Was awarded degree of Honoured master of sciences and engineering in 1982.

==List of Monographs==
- G. N. Dulnev (Теплообмен в радиоэлектронных устройствах). Energy Press, Moscow, 1968.
- G. N. Dulnev, E. M. Semyashkin (Теплообмен в радиоэлектронных аппаратах). Energy Press, Moscow, 1968.
- G. N. Dulnev, N. N. Tarnovski (Тепловые режимы в электронной аппаратуры), Moscow, 1971.
- G. N. Dulnev, Yu. P. Zarichnyak (Теплопроводность смесей и композиционных материалов), Energy Press, Moscow, 1974.
- G. N. Dulnev (Тепло- и массообмен в радиоэлектронной аппаратуре), textbook. High School Press, Moscow, 1984.

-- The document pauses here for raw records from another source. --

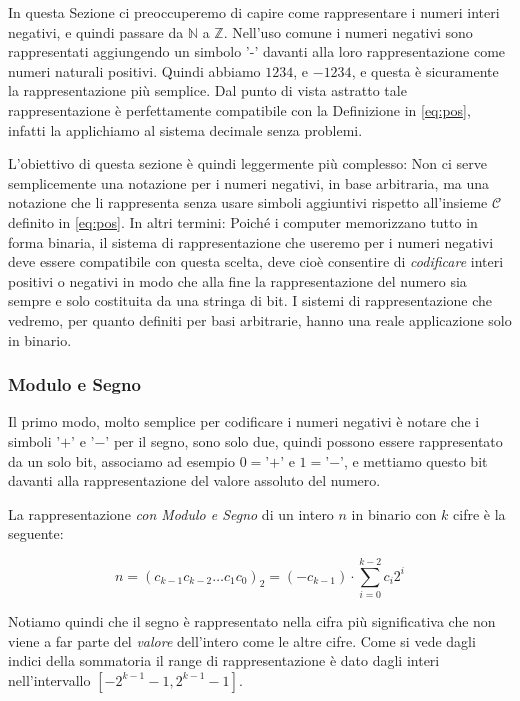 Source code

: In questa Sezione ci preoccuperemo di capire come rappresentare i numeri interi negativi, e quindi passare da $\mathbb{N}$ a $\mathbb{Z}$. Nell'uso comune i numeri negativi sono rappresentati aggiungendo un simbolo '-' davanti alla loro rappresentazione come numeri naturali positivi. Quindi abbiamo $1234$, e $-1234$, e questa è sicuramente la rappresentazione più semplice. Dal punto di vista astratto tale rappresentazione è perfettamente compatibile con la Definizione in \eqref{eq:pos}, infatti la applichiamo al sistema decimale senza problemi.

L'obiettivo di questa sezione è quindi leggermente più complesso: Non ci serve semplicemente una notazione per i numeri negativi, in base arbitraria, ma una notazione che li rappresenta senza usare simboli aggiuntivi rispetto all'insieme $\mathcal{C}$ definito in \eqref{eq:pos}. In altri termini: Poiché i computer memorizzano tutto in forma binaria, il sistema di rappresentazione che useremo per i numeri negativi deve essere compatibile con questa scelta, deve cioè consentire di \emph{codificare} interi positivi o negativi in modo che alla fine la rappresentazione del numero sia sempre e solo costituita da una stringa di bit. I sistemi di rappresentazione che vedremo, per quanto
definiti per basi arbitrarie, hanno una reale applicazione solo in binario.

\subsubsection{Modulo e Segno}

Il primo modo, molto semplice per codificare i numeri negativi è notare che i
simboli '$+$' e '$-$' per il segno, sono solo due, quindi possono essere
rappresentato da un solo bit, associamo ad esempio $0 = $'$+$' e $1 = $'$-$', e
mettiamo questo bit davanti alla rappresentazione del valore assoluto del
numero.

\begin{defn} La rappresentazione \emph{con Modulo e
Segno} di un intero $n$ in binario con $k$ cifre è la seguente:
	
\[ n = (c_{k-1}c_{k-2}{\ldots}c_1c_0)_2 = (-c_{k-1}) \cdot \sum_{i=0}^{k-2}c_i2^i \]
\end{defn}

Notiamo quindi che il segno è rappresentato nella cifra più significativa che  non viene a far parte del \emph{valore} dell'intero come le altre cifre. Come si vede dagli indici della sommatoria il range di rappresentazione è dato dagli interi nell'intervallo $[-2^{k-1}-1,2^{k-1}-1]$.

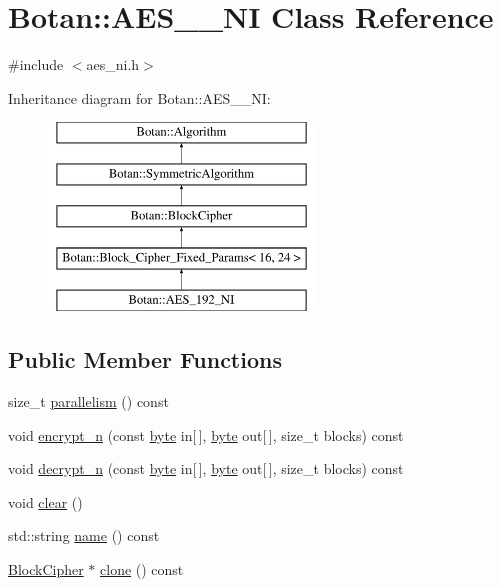 \hypertarget{classBotan_1_1AES__192__NI}{\section{Botan\-:\-:A\-E\-S\-\_\-\_\-\-N\-I Class Reference}
\label{classBotan_1_1AES__192__NI}
}


{\ttfamily \#include $<$aes\-\_\-ni.\-h$>$}

Inheritance diagram for Botan\-:\-:A\-E\-S\-\_\-\_\-\-N\-I\-:\begin{figure}[H]
\begin{center}
\leavevmode
\includegraphics[height=5.000000cm]{classBotan_1_1AES__192__NI}
\end{center}
\end{figure}
\subsection*{Public Member Functions}
\begin{DoxyCompactItemize}
\item 
size\-\_\-t \hyperlink{classBotan_1_1AES__192__NI_afa36a09a188d5c222d8eecdfc3cb406a}{parallelism} () const 
\item 
void \hyperlink{classBotan_1_1AES__192__NI_a7311eb87fadc46f70f71eb89f8a0971e}{encrypt\-\_\-n} (const \hyperlink{namespaceBotan_a7d793989d801281df48c6b19616b8b84}{byte} in\mbox{[}$\,$\mbox{]}, \hyperlink{namespaceBotan_a7d793989d801281df48c6b19616b8b84}{byte} out\mbox{[}$\,$\mbox{]}, size\-\_\-t blocks) const 
\item 
void \hyperlink{classBotan_1_1AES__192__NI_adca9ad8f4f1b7e5d21470da377569113}{decrypt\-\_\-n} (const \hyperlink{namespaceBotan_a7d793989d801281df48c6b19616b8b84}{byte} in\mbox{[}$\,$\mbox{]}, \hyperlink{namespaceBotan_a7d793989d801281df48c6b19616b8b84}{byte} out\mbox{[}$\,$\mbox{]}, size\-\_\-t blocks) const 
\item 
void \hyperlink{classBotan_1_1AES__192__NI_ad7f3aa53c16c4e008ccd8da183c6d7fa}{clear} ()
\item 
std\-::string \hyperlink{classBotan_1_1AES__192__NI_a4bbcb5d572928b50369d1aa73c1feb74}{name} () const 
\item 
\hyperlink{classBotan_1_1BlockCipher}{Block\-Cipher} $\ast$ \hyperlink{classBotan_1_1AES__192__NI_a55cc29a341c7b4aeb2d6277984fe3072}{clone} () const 
\end{DoxyCompactItemize}
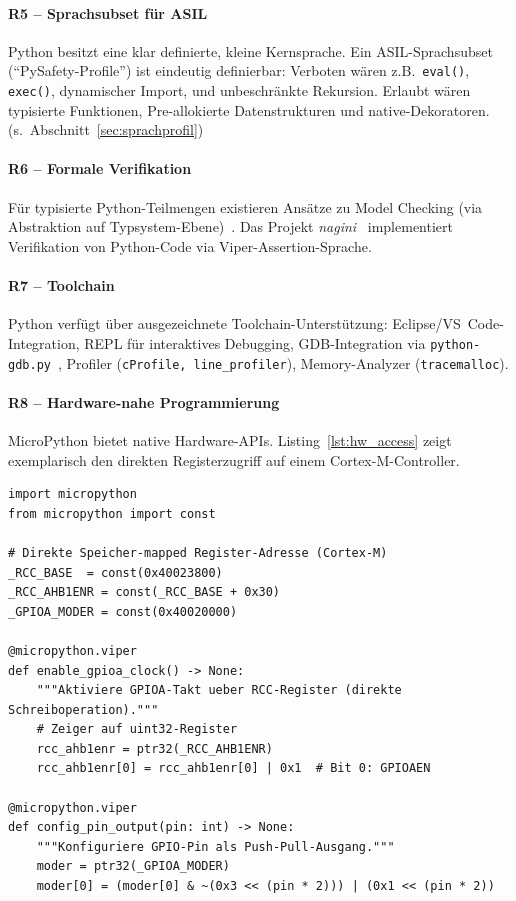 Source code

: ﻿\documentclass[12pt,a4paper,twoside]{article}
\begin{document}
\paragraph{R5 -- Sprachsubset für ASIL}
Python besitzt eine klar definierte, kleine Kernsprache.
Ein ASIL-Sprachsubset (``PySafety-Profile'') ist eindeutig definierbar:
Verboten wären z.B.\ \texttt{eval()}, \texttt{exec()}, dynamischer Import,
und unbeschränkte Rekursion. Erlaubt wären typisierte Funktionen,
Pre-allokierte Datenstrukturen und native-Dekoratoren.
(s.~Abschnitt~\ref{sec:sprachprofil})

\paragraph{R6 -- Formale Verifikation}
Für typisierte Python-Teilmengen existieren Ansätze zu
Model Checking (via Abstraktion auf Typsystem-Ebene)~\cite{gros2021python_types}.
Das Projekt \emph{nagini}~\cite{nagini2018} implementiert
Verifikation von Python-Code via Viper-Assertion-Sprache.

\paragraph{R7 -- Toolchain}
Python verfügt über ausgezeichnete Toolchain-Unterstützung:
Eclipse/VS~Code-Integration, REPL für interaktives Debugging,
GDB-Integration via \texttt{python-\newline gdb.py}~\cite{cpython_gdb},
Profiler (\texttt{cProfile, line\_profiler}), Memory-Analyzer (\texttt{tracemalloc}).

\paragraph{R8 -- Hardware-nahe Programmierung}
MicroPython bietet native Hardware-APIs. Listing~\ref{lst:hw_access}
zeigt exemplarisch den direkten Registerzugriff auf einem Cortex-M-Controller.

\begin{lstlisting}[language=MicroPython,caption={Direkter Hardware-Registerzugriff mit MicroPython},label=lst:hw_access]
import micropython
from micropython import const

# Direkte Speicher-mapped Register-Adresse (Cortex-M)
_RCC_BASE  = const(0x40023800)
_RCC_AHB1ENR = const(_RCC_BASE + 0x30)
_GPIOA_MODER = const(0x40020000)

@micropython.viper
def enable_gpioa_clock() -> None:
    """Aktiviere GPIOA-Takt ueber RCC-Register (direkte Schreiboperation)."""
    # Zeiger auf uint32-Register
    rcc_ahb1enr = ptr32(_RCC_AHB1ENR)
    rcc_ahb1enr[0] = rcc_ahb1enr[0] | 0x1  # Bit 0: GPIOAEN

@micropython.viper  
def config_pin_output(pin: int) -> None:
    """Konfiguriere GPIO-Pin als Push-Pull-Ausgang."""
    moder = ptr32(_GPIOA_MODER)
    moder[0] = (moder[0] & ~(0x3 << (pin * 2))) | (0x1 << (pin * 2))
\end{lstlisting}
\end{document}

- G. N. Dulnev, A. P. Belyakov (Тепловые трубы в электронных системах стабилизации аппаратуры). Moscow, 1985.
- G. N. Dulnev, V. N. Novikov (Процессы переноса в неоднородных средах). Energy Press, Moscow, 1991.
- G. N. Dulnev, A. V. Sharkov (Системы охлажения приборов), LITMO, Leningrad., 1984
- G. N. Dulnev, V. G. Parfenov, A. V. Sigalov (Применение ЭВМ для решения задач теплообмена). High School Press, Moscow, 1990.
- G. N. Dulnev Introduction to Synergetics (Введение в синергетику). Prospect Press, Saint Peterburg, 1998.
- G. N. Dulnev Exchange of Energy and Information in Nature. (Энергоинформационный обмен в природе) / Stand-forward Scientists of ITMO Series. ITMO, Iva Press, Saint Peterburg, 2000. — 140 pages. ISBN 5-7577-0062-9
- G. N. Dulnev In search of Fine Worlds. Descriptions of Scientific Experiments devoted to Human Psychic Ability (В поисках тонкого мира. Описание научных экспериментов по изучению экстрасенсорных способностей). Vies Press, Saint Peterburg, 2004. — 286 pages.